Однако по тому, как она произнесла эти слова, видно было, что ей доставляло удовольствие смотреть на эту толпу и чувствовать, что на нее самое тоже смотрят.

– Вам нравится? – спросил граф.

– То есть что нравится? Это общество, театр?

– Да, – вдруг заговорил он, – это общество, театр… А между тем подумайте, в то время как мы сидим с вами здесь, сколько народа испытывает самую вопиющую нужду! Ведь целая Германия объята войной, там люди гибнут.

– О-о! – перебила принцесса. – Вы начинаете говорить банальные вещи, дорогой граф.

– Банальные – пусть, но, согласитесь, они справедливы.

– Может быть. Однако против вашей философии существует другая – философия маркизы, – принцесса понизила голос, как все понижали его, когда говорили о маркизе Помпадур, фаворитке Людовика XV. – «После нас – хоть потоп!» – пояснила она.

– Да, и будет потоп, помяните мое слово, – и потоп ужасный, кровавый!

– Кстати о войне, – сказала принцесса. – Откуда получены очень радостные вести: дела фельдмаршала Дауна идут отлично. Французская армия, после того как Клермон сдал начальство Контаду, оказывает чудеса, и русские, если не разбили, то почти разбили самого короля при Цорндорфе или что-то в этом роде.

– Радостные вести! – повторил Сен-Жермен. – Как будто с войны могут приходить радостные вести! Там, где есть победитель, есть и побежденный, и у обоих их несколько тысяч убитых!

Эти возражения графа, поставленные довольно резко, начинали немного сердить принцессу, и она, с чисто женскою способностью сводить разговор на личности, поспешила заметить ему:

 

– Однако, граф, несмотря на свою проповедь вы же сами явились сегодня в театр.

Сен-Жермен скосил слегка губы в сторону, как будто ждал этого замечания и был доволен теперь, что не ошибся, что оно будет сделано.

– Ах, принцесса, сегодня я в театре, завтра – на войне, смотря где мое присутствие необходимо! – ответил он.

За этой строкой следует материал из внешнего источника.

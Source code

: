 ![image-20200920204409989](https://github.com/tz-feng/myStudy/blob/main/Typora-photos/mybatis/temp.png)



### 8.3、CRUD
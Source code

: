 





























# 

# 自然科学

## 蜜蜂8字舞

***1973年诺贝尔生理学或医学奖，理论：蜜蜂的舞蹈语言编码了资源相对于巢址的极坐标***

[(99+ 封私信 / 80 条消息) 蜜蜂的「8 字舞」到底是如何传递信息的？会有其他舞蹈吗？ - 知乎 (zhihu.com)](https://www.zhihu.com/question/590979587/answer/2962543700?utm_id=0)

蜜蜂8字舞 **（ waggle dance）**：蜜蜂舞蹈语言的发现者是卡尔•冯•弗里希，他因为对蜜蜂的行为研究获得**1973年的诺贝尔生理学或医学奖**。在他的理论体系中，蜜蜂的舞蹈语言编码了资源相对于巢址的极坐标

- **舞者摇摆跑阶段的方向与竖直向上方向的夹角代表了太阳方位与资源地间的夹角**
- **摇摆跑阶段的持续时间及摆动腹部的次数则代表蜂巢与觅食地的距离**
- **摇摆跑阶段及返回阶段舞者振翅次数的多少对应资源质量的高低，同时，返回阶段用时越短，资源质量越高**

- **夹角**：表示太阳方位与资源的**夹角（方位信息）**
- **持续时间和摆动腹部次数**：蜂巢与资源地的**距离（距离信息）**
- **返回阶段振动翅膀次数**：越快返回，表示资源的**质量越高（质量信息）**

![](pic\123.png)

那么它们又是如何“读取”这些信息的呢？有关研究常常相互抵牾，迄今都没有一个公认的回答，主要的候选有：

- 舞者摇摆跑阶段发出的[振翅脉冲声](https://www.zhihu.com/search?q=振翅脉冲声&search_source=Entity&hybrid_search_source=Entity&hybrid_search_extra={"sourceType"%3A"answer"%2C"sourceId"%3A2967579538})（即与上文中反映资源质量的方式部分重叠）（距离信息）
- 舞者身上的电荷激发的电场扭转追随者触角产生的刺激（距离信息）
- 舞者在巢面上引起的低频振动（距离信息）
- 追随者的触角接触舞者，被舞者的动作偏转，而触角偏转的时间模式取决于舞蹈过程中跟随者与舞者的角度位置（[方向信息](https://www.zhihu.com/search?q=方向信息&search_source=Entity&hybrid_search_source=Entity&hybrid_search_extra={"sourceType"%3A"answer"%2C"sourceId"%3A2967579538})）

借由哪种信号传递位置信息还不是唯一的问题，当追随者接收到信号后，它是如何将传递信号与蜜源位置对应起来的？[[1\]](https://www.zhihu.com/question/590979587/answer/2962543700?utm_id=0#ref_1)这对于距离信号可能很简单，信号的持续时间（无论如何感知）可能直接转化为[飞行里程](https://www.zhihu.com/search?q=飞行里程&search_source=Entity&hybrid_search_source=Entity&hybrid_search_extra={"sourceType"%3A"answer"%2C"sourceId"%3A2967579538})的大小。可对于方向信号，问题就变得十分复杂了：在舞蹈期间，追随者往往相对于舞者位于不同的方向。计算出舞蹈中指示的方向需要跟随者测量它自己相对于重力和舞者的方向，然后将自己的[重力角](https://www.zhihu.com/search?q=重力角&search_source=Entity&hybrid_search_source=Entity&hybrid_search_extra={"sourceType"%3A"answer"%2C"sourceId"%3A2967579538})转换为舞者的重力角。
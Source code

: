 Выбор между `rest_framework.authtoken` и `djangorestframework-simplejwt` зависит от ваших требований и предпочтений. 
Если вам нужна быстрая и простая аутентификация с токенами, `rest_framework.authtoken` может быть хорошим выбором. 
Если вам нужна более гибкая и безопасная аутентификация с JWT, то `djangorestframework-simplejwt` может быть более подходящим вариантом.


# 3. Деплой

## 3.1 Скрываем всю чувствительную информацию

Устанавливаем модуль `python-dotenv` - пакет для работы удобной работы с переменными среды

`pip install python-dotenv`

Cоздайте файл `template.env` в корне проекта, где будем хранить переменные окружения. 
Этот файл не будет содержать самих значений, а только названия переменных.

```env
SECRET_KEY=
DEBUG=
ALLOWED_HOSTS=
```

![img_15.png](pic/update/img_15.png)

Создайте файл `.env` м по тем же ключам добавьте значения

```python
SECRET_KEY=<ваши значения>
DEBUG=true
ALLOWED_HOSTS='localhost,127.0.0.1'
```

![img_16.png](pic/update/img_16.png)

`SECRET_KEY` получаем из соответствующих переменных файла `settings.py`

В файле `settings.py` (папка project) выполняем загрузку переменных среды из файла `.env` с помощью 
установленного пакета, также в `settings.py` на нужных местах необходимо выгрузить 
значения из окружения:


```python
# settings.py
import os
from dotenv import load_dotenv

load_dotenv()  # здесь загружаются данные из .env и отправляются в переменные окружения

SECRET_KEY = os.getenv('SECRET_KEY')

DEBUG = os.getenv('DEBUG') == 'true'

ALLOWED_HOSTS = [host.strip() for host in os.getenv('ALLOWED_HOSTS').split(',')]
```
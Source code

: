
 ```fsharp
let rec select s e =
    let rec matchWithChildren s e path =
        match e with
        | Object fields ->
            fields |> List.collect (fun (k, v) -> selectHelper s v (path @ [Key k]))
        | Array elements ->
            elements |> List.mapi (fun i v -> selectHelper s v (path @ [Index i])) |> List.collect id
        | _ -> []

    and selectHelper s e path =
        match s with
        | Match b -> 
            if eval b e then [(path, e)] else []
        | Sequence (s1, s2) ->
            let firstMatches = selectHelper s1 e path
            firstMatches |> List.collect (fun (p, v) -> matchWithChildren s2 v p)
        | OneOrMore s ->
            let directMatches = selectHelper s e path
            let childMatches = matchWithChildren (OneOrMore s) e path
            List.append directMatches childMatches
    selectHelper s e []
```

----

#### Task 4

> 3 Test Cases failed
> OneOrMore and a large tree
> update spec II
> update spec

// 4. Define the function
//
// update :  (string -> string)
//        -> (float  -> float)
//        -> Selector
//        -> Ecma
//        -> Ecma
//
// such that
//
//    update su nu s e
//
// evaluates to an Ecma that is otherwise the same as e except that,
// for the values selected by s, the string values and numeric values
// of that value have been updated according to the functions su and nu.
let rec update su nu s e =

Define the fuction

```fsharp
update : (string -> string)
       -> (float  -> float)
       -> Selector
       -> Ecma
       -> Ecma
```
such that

– А, значит, вы даже в театр являетесь по делу?

– Не я один, принцесса.

– Ну, и это дело, для которого вы явились сегодня сюда?

– Вам хочется узнать?

– Да, я хочу знать, зачем, несмотря на то, что люди, может быть, гибнут теперь и вся Германия объята войной, граф Сен-Жермен все-таки явился в театр, – проговорила с легкой насмешкой принцесса.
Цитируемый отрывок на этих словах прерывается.